By way of a catch up, Sydney Ball, always known as Syd, is one of the masters of Australian painting. Starting out to be an architect, and in fact spending much of his later life in the Ball-Eastaway House designed by Glenn Murcutt, which he and the artist Lynne Eastaway commissioned (Glenorie, outside Sydney), he switched to art in the fifties. By the early sixties he knew it was his thing and moved to New York to study under Theodore Stamos at the Art Students League.
New York in the fifties was everything the young artist dreamed of and his mind was blown by the abstract expressionists, Willem de Kooning, Robert Motherwell and Mark Rothko, whose studios he was able to visit as a student. Ellsworth Kelly was also active and New York-based at the time, and his interest in shape and form shares a commonality with Syd’s direct use of colour on geometric shaped canvases. Syd’s work in this space is luminous and intimate, arranged and without subject other than the art object itself. Meanwhile, Kelly’s is monumental and subject-derived, yet each work exists within their own signature style.

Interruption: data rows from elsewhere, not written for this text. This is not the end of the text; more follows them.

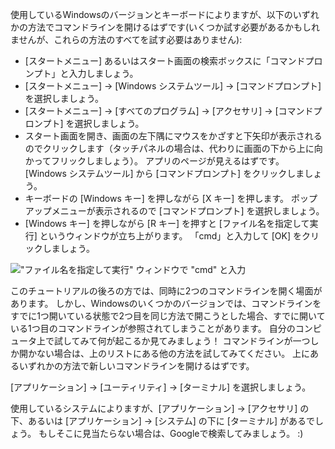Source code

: 
<!--sec data-title="Opening: Windows" data-id="windows_prompt" data-collapse=true ces-->

使用しているWindowsのバージョンとキーボードによりますが、以下のいずれかの方法でコマンドラインを開けるはずです(いくつか試す必要があるかもしれませんが、これらの方法のすべてを試す必要はありません):

- [スタートメニュー] あるいはスタート画面の検索ボックスに「コマンドプロンプト」と入力しましょう。
- [スタートメニュー] → [Windows システムツール] → [コマンドプロンプト] を選択しましょう。
- [スタートメニュー] → [すべてのプログラム] → [アクセサリ] → [コマンドプロンプト] を選択しましょう。
- スタート画面を開き、画面の左下隅にマウスをかざすと下矢印が表示されるのでクリックします（タッチパネルの場合は、代わりに画面の下から上に向かってフリックしましょう）。 アプリのページが見えるはずです。 [Windows システムツール] から [コマンドプロンプト] をクリックしましょう。
- キーボードの [Windows キー] を押しながら [X キー] を押します。 ポップアップメニューが表示されるので [コマンドプロンプト] を選択しましょう。
- [Windows キー] を押しながら [R キー] を押すと [ファイル名を指定して実行] というウィンドウが立ち上がります。 「cmd」と入力して [OK] をクリックしましょう。

!["ファイル名を指定して実行" ウィンドウで "cmd" と入力](../python_installation/images/windows-plus-r.png)

このチュートリアルの後ろの方では、同時に2つのコマンドラインを開く場面があります。 しかし、Windowsのいくつかのバージョンでは、コマンドラインをすでに1つ開いている状態で2つ目を同じ方法で開こうとした場合、すでに開いている1つ目のコマンドラインが参照されてしまうことがあります。 自分のコンピュータ上で試してみて何が起こるか見てみましょう！ コマンドラインが一つしか開かない場合は、上のリストにある他の方法を試してみてください。 上にあるいずれかの方法で新しいコマンドラインを開けるはずです。

<!--endsec-->

<!--sec data-title="Opening: OS X" data-id="OSX_prompt" data-collapse=true ces-->

[アプリケーション] → [ユーティリティ] → [ターミナル] を選択しましょう。

<!--endsec-->

<!--sec data-title="Opening: Linux" data-id="linux_prompt" data-collapse=true ces-->

使用しているシステムによりますが、[アプリケーション] → [アクセサリ] の下、あるいは [アプリケーション] → [システム] の下に [ターミナル] があるでしょう。 もしそこに見当たらない場合は、Googleで検索してみましょう。 :)

<!--endsec-->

Flack, who first encountered Syd’s work through school, was swept away with the reality of the work exhibited the National Gallery of Victoria’s major exhibition The Field: Revisited in 2018. Since then he has collected Syd’s work personally, into the Flack Studio collection, and curated it into his client’s collections.

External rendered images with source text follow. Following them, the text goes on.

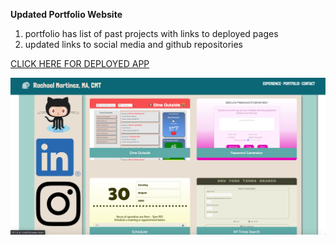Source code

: **Updated Portfolio Website**
1. portfolio has list of past projects with links to deployed pages
1. updated links to social media and github repositories

[CLICK HERE FOR DEPLOYED APP](https://github.com/baytamo/portfolio)

![screencap of portfolio page](images/this.png)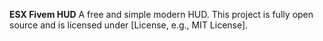 **ESX Fivem HUD**
A free and simple modern HUD. This project is fully open source and is licensed under [License, e.g., MIT License].
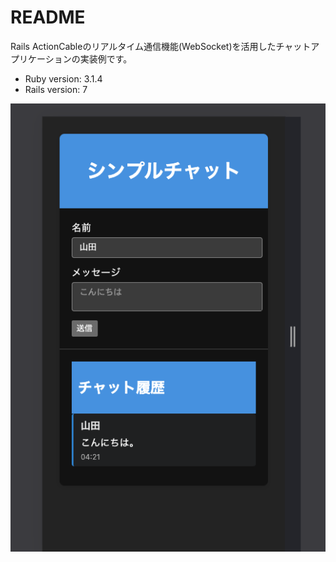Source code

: # README
Rails ActionCableのリアルタイム通信機能(WebSocket)を活用したチャットアプリケーションの実装例です。

* Ruby version: 3.1.4
* Rails version: 7

![simple_chat_image.png](app/assets/images/simple_chat_image.png)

“Sydney Ball’s largescale works appear as an interior or landscape in their own right, with their dynamic use of colour, play of shape, form and depth. I have long admired him as Australia’s greatest abstract artist, and continue to be incredibly drawn to his drawings, paintings and sculptures, both for my own personal art collection and in my work,” says Flack.
What makes the pairing of Flack and Syd so interesting is the way each uses colour. There is the thrilling insouciance of the initial impact with both, then comes the rigour and weight that stands the test of time and mellows to the composition of the whole. Syd’s large arranged pieces in the series Infinex, for example, are compositionally balanced with loud and muted colours delivering a comprehensive piece that is in itself neither loud nor muted. It is an interesting challenge and one we see Flack approach in his interiors, which sing with chromatically brilliant colours, but are contained by large expanses of timber, stone and muted elements so that nothing is out of place.

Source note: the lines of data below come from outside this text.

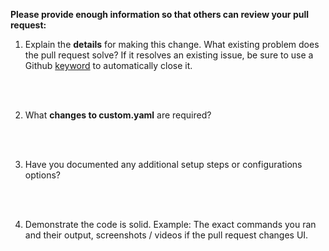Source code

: **Please provide enough information so that others can review your pull request:**

1. Explain the **details** for making this change. What existing problem does the pull request solve? If it resolves an existing issue, be sure to use a Github [keyword](https://help.github.com/en/articles/closing-issues-using-keywords) to automatically close it.

<br/><br/>

2. What **changes to custom.yaml** are required?

<br/><br/>

3. Have you documented any additional setup steps or configurations options?

<br/><br/>

4. Demonstrate the code is solid. Example: The exact commands you ran and their output, screenshots / videos if the pull request changes UI.

<br/><br/>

Compositionally, within a Flack interior, this is carried through to scale with large volumes of colour or form being balanced with finer detailing or a sharp shift in materiality. Interestingly, it may even be the placement of a Syd Ball artwork that creates the compositional balance or chromatic dynamism. For both artist and designer, the elements of an artwork or interior are alive to possibility, with each introduced or removed element going towards the final outcome.
Syd’s Oceania, 1978, for example, from the Stain series is an explosion of orange and blue, yet, while the primary colous are complimentary, there are so many more, and the dark balances the light, the sparse balances the solid and the large is balanced by the small. In the same line, Flack’s Terrace House, 2024, uses complimentary red and green as the foundational colours, but overriding this an abundance of other colours, form and scale, light and dark, bold and nuance.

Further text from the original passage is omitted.